**Directions:**
Copy out all lines of the listing below that hold "both".
————
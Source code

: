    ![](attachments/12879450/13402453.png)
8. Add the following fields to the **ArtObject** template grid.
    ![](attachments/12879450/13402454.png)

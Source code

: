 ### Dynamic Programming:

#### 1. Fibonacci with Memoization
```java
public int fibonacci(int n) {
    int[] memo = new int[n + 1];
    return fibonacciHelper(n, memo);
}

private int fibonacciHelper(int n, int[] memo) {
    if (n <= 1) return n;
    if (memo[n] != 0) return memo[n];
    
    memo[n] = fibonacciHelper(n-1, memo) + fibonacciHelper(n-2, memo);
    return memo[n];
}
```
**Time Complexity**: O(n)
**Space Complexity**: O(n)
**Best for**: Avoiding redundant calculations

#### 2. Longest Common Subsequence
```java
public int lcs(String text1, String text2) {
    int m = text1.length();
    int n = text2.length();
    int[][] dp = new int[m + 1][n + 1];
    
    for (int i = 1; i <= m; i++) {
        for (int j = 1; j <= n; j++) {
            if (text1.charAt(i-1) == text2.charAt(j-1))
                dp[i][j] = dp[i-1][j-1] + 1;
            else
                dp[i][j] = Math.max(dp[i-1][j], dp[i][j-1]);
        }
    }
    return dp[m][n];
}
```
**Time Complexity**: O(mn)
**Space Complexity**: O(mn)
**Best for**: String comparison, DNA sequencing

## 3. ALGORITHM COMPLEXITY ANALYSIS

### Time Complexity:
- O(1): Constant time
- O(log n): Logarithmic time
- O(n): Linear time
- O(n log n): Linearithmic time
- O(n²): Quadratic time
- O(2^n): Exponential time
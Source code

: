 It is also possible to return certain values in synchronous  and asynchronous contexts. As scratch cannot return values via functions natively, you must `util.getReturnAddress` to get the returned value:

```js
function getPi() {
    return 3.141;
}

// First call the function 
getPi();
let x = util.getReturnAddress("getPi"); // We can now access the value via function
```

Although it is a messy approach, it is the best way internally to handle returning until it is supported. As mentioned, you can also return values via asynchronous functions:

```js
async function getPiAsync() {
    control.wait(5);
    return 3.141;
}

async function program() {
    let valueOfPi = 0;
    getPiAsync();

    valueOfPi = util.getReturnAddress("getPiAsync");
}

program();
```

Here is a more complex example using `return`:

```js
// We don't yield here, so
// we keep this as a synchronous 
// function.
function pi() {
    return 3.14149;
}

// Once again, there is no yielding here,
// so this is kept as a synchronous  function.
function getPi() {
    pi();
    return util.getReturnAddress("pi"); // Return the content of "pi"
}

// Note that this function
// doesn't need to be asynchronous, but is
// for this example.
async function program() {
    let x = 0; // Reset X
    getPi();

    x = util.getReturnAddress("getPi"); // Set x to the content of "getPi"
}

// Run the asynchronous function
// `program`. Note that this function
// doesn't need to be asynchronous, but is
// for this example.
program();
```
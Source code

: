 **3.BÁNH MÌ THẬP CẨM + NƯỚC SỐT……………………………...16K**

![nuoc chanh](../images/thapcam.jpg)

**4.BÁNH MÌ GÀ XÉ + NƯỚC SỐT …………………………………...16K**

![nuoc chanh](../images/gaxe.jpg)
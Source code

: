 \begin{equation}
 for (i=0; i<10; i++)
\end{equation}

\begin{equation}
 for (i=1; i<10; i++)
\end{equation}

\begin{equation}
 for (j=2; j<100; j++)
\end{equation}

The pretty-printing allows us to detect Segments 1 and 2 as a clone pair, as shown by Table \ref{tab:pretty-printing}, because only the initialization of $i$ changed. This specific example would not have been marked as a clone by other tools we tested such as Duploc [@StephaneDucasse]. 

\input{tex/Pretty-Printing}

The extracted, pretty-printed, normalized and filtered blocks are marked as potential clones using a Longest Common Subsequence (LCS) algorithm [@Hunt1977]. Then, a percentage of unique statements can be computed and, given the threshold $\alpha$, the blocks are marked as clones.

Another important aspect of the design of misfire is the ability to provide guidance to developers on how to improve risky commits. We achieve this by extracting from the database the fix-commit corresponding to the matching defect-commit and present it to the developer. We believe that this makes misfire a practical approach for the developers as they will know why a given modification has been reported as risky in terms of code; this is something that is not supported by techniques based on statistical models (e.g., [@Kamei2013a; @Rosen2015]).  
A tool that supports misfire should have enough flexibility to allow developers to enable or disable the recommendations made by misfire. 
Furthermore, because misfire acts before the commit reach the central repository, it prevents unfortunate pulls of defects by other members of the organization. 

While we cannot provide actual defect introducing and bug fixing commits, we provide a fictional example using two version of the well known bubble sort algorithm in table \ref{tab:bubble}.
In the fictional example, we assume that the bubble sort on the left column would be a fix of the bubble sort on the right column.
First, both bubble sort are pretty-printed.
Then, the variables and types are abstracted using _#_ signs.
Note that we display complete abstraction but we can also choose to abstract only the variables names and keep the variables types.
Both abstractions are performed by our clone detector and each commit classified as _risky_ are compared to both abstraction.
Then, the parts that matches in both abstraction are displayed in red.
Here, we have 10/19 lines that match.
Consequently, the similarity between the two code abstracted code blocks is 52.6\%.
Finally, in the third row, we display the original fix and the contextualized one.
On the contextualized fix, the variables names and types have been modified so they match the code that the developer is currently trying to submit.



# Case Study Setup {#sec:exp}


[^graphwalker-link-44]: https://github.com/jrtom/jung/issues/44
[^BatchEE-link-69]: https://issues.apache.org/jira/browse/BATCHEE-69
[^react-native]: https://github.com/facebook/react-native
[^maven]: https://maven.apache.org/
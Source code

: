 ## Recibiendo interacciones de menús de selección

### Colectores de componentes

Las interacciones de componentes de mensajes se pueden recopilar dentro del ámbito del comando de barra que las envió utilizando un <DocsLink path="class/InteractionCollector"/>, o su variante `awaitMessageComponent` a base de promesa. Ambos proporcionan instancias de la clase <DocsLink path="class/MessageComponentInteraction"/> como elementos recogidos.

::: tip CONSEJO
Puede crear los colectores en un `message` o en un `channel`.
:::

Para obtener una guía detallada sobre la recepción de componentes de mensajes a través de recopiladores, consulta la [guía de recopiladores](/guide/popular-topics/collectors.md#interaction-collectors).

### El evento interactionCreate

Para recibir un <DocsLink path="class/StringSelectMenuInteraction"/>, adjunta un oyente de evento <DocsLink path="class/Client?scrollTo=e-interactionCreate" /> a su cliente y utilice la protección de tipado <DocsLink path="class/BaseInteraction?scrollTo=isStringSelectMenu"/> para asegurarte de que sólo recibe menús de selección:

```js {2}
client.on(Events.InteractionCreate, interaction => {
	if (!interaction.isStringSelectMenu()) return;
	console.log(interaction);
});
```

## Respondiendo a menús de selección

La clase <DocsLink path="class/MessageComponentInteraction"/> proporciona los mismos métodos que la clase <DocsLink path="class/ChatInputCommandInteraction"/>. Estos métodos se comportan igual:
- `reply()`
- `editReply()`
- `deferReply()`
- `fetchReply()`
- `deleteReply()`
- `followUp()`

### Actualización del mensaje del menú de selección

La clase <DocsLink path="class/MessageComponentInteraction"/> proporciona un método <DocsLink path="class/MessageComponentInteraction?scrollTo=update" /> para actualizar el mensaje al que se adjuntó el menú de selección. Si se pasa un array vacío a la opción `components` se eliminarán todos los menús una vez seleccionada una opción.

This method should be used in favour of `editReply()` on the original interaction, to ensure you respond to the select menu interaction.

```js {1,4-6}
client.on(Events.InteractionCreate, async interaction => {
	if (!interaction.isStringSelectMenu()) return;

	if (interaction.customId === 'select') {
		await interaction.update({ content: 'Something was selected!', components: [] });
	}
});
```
————
**Answer box:**
First, both bubble sort are pretty-printed.
Both abstractions are performed by our clone detector and each commit classified as _risky_ are compared to both abstraction.
Then, the parts that matches in both abstraction are displayed in red.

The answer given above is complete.